_WORK INSTRUCTIONS_
Taking the data below, please print only the lines from the line holding "Here is a gh-pages" to the line holding "- **Dados Climáticos", inclusive, with pictures omitted.

_EXERCISE DATA_
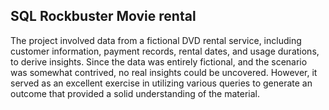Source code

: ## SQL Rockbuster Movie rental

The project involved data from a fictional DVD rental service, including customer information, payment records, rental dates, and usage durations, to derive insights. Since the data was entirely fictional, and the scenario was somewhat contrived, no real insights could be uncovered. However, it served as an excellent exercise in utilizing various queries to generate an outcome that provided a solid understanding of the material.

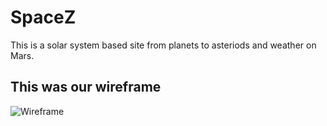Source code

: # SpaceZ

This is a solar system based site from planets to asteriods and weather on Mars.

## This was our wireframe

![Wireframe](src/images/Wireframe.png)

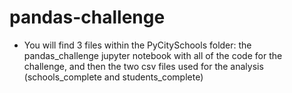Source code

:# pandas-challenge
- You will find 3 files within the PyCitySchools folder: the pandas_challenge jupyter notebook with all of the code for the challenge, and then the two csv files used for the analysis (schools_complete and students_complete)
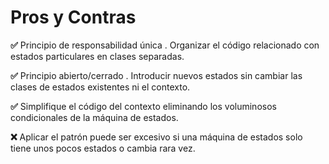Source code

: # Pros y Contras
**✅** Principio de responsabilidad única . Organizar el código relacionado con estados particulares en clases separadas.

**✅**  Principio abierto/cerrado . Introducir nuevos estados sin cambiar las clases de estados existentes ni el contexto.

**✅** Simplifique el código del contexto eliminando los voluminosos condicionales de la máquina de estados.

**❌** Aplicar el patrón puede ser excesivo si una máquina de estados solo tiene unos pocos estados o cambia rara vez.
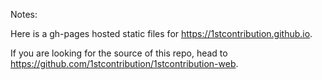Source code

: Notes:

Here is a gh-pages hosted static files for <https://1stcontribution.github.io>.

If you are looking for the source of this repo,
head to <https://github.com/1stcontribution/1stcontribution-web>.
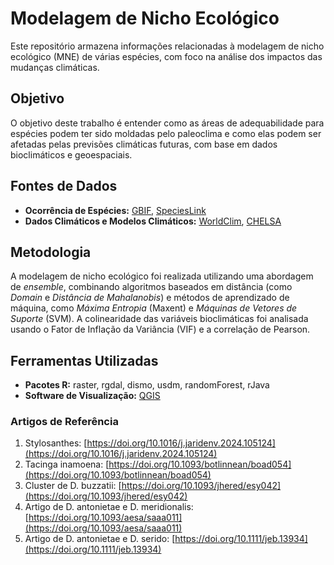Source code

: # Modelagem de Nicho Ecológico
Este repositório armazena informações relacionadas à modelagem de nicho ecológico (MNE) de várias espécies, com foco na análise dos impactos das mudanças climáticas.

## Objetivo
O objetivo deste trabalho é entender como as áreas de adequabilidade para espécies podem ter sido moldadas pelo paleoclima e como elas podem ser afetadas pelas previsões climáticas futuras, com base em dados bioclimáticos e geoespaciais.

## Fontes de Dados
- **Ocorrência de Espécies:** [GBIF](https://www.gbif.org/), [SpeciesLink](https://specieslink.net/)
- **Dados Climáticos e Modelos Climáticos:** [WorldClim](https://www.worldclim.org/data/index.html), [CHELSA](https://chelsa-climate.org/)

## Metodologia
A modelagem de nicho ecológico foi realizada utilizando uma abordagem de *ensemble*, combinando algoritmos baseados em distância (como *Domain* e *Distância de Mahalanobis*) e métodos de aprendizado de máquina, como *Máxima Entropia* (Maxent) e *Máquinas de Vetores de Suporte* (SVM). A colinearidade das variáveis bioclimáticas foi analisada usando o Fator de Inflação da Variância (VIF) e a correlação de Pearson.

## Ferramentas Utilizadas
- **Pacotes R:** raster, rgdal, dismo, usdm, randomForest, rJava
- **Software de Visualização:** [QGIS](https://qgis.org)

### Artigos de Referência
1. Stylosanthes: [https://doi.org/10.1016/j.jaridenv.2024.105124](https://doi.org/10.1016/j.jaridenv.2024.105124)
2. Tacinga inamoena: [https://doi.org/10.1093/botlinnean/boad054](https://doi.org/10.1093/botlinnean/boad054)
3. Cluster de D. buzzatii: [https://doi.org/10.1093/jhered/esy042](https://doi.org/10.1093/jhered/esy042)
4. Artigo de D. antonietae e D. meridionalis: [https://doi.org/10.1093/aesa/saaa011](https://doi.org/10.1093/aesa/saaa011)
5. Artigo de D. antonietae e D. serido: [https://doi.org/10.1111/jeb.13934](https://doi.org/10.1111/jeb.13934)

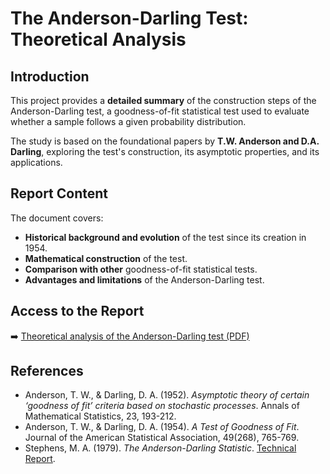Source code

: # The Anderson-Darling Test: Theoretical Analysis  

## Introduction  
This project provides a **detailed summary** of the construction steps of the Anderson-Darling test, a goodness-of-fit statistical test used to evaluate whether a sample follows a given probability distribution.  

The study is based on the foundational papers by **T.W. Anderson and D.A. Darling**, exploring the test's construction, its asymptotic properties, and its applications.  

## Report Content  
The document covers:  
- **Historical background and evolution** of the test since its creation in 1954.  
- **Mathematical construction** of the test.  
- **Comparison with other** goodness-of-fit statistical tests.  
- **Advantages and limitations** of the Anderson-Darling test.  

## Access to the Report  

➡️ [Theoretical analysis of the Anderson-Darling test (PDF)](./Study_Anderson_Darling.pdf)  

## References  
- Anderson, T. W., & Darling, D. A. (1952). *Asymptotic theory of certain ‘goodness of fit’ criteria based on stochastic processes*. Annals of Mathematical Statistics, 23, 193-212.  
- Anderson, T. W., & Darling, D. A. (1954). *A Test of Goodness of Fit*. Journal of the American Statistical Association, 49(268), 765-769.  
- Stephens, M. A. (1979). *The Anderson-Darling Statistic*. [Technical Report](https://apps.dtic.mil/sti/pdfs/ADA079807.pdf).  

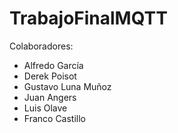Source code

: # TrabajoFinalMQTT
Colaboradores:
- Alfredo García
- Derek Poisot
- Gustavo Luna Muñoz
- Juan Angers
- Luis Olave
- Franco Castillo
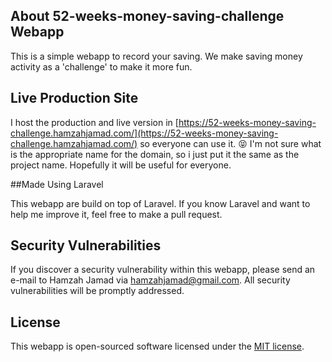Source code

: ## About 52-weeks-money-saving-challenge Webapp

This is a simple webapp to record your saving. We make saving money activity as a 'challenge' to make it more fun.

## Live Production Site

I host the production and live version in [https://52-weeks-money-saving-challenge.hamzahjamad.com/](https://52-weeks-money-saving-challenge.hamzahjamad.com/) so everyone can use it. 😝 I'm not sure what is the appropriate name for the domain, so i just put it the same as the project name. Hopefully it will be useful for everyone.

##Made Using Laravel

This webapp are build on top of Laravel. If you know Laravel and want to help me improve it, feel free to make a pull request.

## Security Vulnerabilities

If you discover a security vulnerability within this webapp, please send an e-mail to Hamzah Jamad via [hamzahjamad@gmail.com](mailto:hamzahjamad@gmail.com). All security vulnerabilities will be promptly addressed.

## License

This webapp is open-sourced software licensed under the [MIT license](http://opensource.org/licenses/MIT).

_YOUR SOLUTION_
Here is a gh-pages hosted static files for <https://1stcontribution.github.io>.

If you are looking for the source of this repo,
head to <https://github.com/1stcontribution/1stcontribution-web>.
Source code

: # Modelagem de Nicho Ecológico
Este repositório armazena informações relacionadas à modelagem de nicho ecológico (MNE) de várias espécies, com foco na análise dos impactos das mudanças climáticas.

## Objetivo
O objetivo deste trabalho é entender como as áreas de adequabilidade para espécies podem ter sido moldadas pelo paleoclima e como elas podem ser afetadas pelas previsões climáticas futuras, com base em dados bioclimáticos e geoespaciais.

## Fontes de Dados
- **Ocorrência de Espécies:** [GBIF](https://www.gbif.org/), [SpeciesLink](https://specieslink.net/)
- **Dados Climáticos e Modelos Climáticos:** [WorldClim](https://www.worldclim.org/data/index.html), [CHELSA](https://chelsa-climate.org/)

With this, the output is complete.